Simon. Dan zullen we verder zien — zien. (eenig rumoer in de tapperij. Hij loopt naar het raam, opent het, neemt den bril van het gelaat, roept) Wat is dat?.... ’n Beetje
kalmte, hè? ’r Is hier 'n man, begrepen? (sluit het raam,
zet den bril weer op z’n neus) Dat helpt. As ze je maar hóóren.... (herneemt z'n plaats, beruikt de vaas met bloemen) Wat 'n genot, zoo’n paar bloemen. En ze houen zich goed.
Pastoor. Je, je.... Ik ga ’t je niet moeilijk maken — in de verste verte niet — je antwoordt met woorden, die voor twee uitleggingen vatbaar zijn — je weet dat ’t niet mag, niet kan, onder geen omstandigheden kan, dat ver-keering hebben, dat trouwen met 'n meisje, dat niet van onze religie is — en je zegt verder te zullen zien....
Simon. Maak u niet ongerust.
Pastoor. Dat doe ik wel, m’n jongen.
Simon. Niet noodig. (hij neemt een krant van ’t tafeltje, leest)

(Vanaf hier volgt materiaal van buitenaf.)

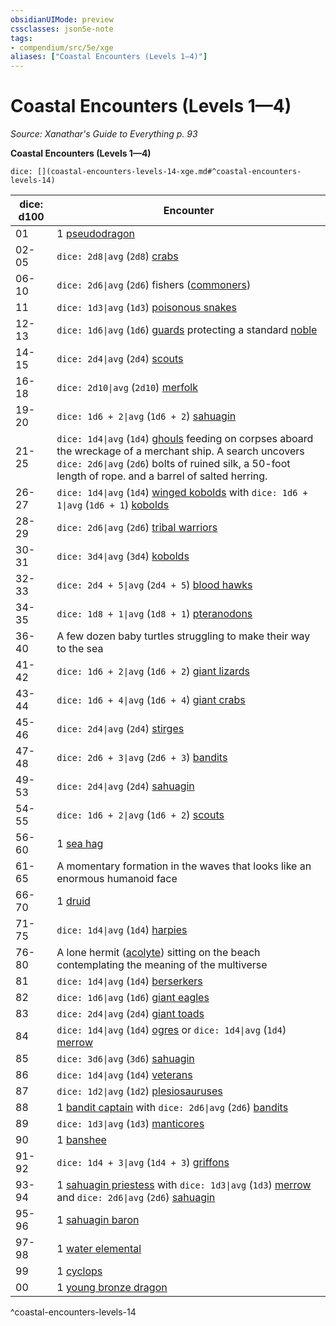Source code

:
 ```yaml
---
obsidianUIMode: preview
cssclasses: json5e-note
tags:
- compendium/src/5e/xge
aliases: ["Coastal Encounters (Levels 1—4)"]
---
```

# Coastal Encounters (Levels 1—4)
*Source: Xanathar's Guide to Everything p. 93* 

**Coastal Encounters (Levels 1—4)**

`dice: [](coastal-encounters-levels-14-xge.md#^coastal-encounters-levels-14)`

| dice: d100 | Encounter |
|------------|-----------|
| 01 | 1 [pseudodragon](compendium/bestiary/dragon/pseudodragon.md) |
| 02-05 | `dice: 2d8\|avg` (`2d8`) [crabs](compendium/bestiary/beast/crab.md) |
| 06-10 | `dice: 2d6\|avg` (`2d6`) fishers ([commoners](compendium/bestiary/humanoid/commoner.md)) |
| 11 | `dice: 1d3\|avg` (`1d3`) [poisonous snakes](compendium/bestiary/beast/poisonous-snake.md) |
| 12-13 | `dice: 1d6\|avg` (`1d6`) [guards](compendium/bestiary/humanoid/guard.md) protecting a standard [noble](compendium/bestiary/humanoid/noble.md) |
| 14-15 | `dice: 2d4\|avg` (`2d4`) [scouts](compendium/bestiary/humanoid/scout.md) |
| 16-18 | `dice: 2d10\|avg` (`2d10`) [merfolk](compendium/bestiary/humanoid/merfolk.md) |
| 19-20 | `dice: 1d6 + 2\|avg` (`1d6 + 2`) [sahuagin](compendium/bestiary/humanoid/sahuagin.md) |
| 21-25 | `dice: 1d4\|avg` (`1d4`) [ghouls](compendium/bestiary/undead/ghoul.md) feeding on corpses aboard the wreckage of a merchant ship. A search uncovers `dice: 2d6\|avg` (`2d6`) bolts of ruined silk, a 50-foot length of rope. and a barrel of salted herring. |
| 26-27 | `dice: 1d4\|avg` (`1d4`) [winged kobolds](compendium/bestiary/humanoid/winged-kobold.md) with `dice: 1d6 + 1\|avg` (`1d6 + 1`) [kobolds](compendium/bestiary/humanoid/kobold.md) |
| 28-29 | `dice: 2d6\|avg` (`2d6`) [tribal warriors](compendium/bestiary/humanoid/tribal-warrior.md) |
| 30-31 | `dice: 3d4\|avg` (`3d4`) [kobolds](compendium/bestiary/humanoid/kobold.md) |
| 32-33 | `dice: 2d4 + 5\|avg` (`2d4 + 5`) [blood hawks](compendium/bestiary/beast/blood-hawk.md) |
| 34-35 | `dice: 1d8 + 1\|avg` (`1d8 + 1`) [pteranodons](compendium/bestiary/beast/pteranodon.md) |
| 36-40 | A few dozen baby turtles struggling to make their way to the sea |
| 41-42 | `dice: 1d6 + 2\|avg` (`1d6 + 2`) [giant lizards](compendium/bestiary/beast/giant-lizard.md) |
| 43-44 | `dice: 1d6 + 4\|avg` (`1d6 + 4`) [giant crabs](compendium/bestiary/beast/giant-crab.md) |
| 45-46 | `dice: 2d4\|avg` (`2d4`) [stirges](compendium/bestiary/beast/stirge.md) |
| 47-48 | `dice: 2d6 + 3\|avg` (`2d6 + 3`) [bandits](compendium/bestiary/humanoid/bandit.md) |
| 49-53 | `dice: 2d4\|avg` (`2d4`) [sahuagin](compendium/bestiary/humanoid/sahuagin.md) |
| 54-55 | `dice: 1d6 + 2\|avg` (`1d6 + 2`) [scouts](compendium/bestiary/humanoid/scout.md) |
| 56-60 | 1 [sea hag](compendium/bestiary/fey/sea-hag.md) |
| 61-65 | A momentary formation in the waves that looks like an enormous humanoid face |
| 66-70 | 1 [druid](compendium/bestiary/humanoid/druid.md) |
| 71-75 | `dice: 1d4\|avg` (`1d4`) [harpies](compendium/bestiary/monstrosity/harpy.md) |
| 76-80 | A lone hermit ([acolyte](compendium/bestiary/humanoid/acolyte.md)) sitting on the beach contemplating the meaning of the multiverse |
| 81 | `dice: 1d4\|avg` (`1d4`) [berserkers](compendium/bestiary/humanoid/berserker.md) |
| 82 | `dice: 1d6\|avg` (`1d6`) [giant eagles](compendium/bestiary/beast/giant-eagle.md) |
| 83 | `dice: 2d4\|avg` (`2d4`) [giant toads](compendium/bestiary/beast/giant-toad.md) |
| 84 | `dice: 1d4\|avg` (`1d4`) [ogres](compendium/bestiary/giant/ogre.md) or `dice: 1d4\|avg` (`1d4`) [merrow](compendium/bestiary/monstrosity/merrow.md) |
| 85 | `dice: 3d6\|avg` (`3d6`) [sahuagin](compendium/bestiary/humanoid/sahuagin.md) |
| 86 | `dice: 1d4\|avg` (`1d4`) [veterans](compendium/bestiary/humanoid/veteran.md) |
| 87 | `dice: 1d2\|avg` (`1d2`) [plesiosauruses](compendium/bestiary/beast/plesiosaurus.md) |
| 88 | 1 [bandit captain](compendium/bestiary/humanoid/bandit-captain.md) with `dice: 2d6\|avg` (`2d6`) [bandits](compendium/bestiary/humanoid/bandit.md) |
| 89 | `dice: 1d3\|avg` (`1d3`) [manticores](compendium/bestiary/monstrosity/manticore.md) |
| 90 | 1 [banshee](compendium/bestiary/undead/banshee.md) |
| 91-92 | `dice: 1d4 + 3\|avg` (`1d4 + 3`) [griffons](compendium/bestiary/monstrosity/griffon.md) |
| 93-94 | 1 [sahuagin priestess](compendium/bestiary/humanoid/sahuagin-priestess.md) with `dice: 1d3\|avg` (`1d3`) [merrow](compendium/bestiary/monstrosity/merrow.md) and `dice: 2d6\|avg` (`2d6`) [sahuagin](compendium/bestiary/humanoid/sahuagin.md) |
| 95-96 | 1 [sahuagin baron](compendium/bestiary/humanoid/sahuagin-baron.md) |
| 97-98 | 1 [water elemental](compendium/bestiary/elemental/water-elemental.md) |
| 99 | 1 [cyclops](compendium/bestiary/giant/cyclops.md) |
| 00 | 1 [young bronze dragon](compendium/bestiary/dragon/young-bronze-dragon.md) |
^coastal-encounters-levels-14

Pastoor. Is dat nou ’n waardige houding tegenover iemand, die jij zelf „eerwaardig” noemde?
Simon. As ik u hier, naast deze gelegenheid, ’n geheim toevertrouw, meneer de pastoor, beschouwt u dat dan als 'n geheim van den biechtstoel?
Pastoor. Als je ’t wil, onvoorwaardelijk.
Simon. Ik zal haar niet trouwen, nooit trouwen, zoowaar God....
Pastoor.... Geen eed, geen gelofte. Dat verlang ik niet. Dat mag niet. Spreek uit. En leg als 't je ’t zelfde is, die krant weg.
Simon. Heb ik ’r goed?
Pastoor. Of je ’r.... ?
Simon. Of ik die krant goed voor me hou?
Pastoor. Nee, m’n jongen, ondersteboven.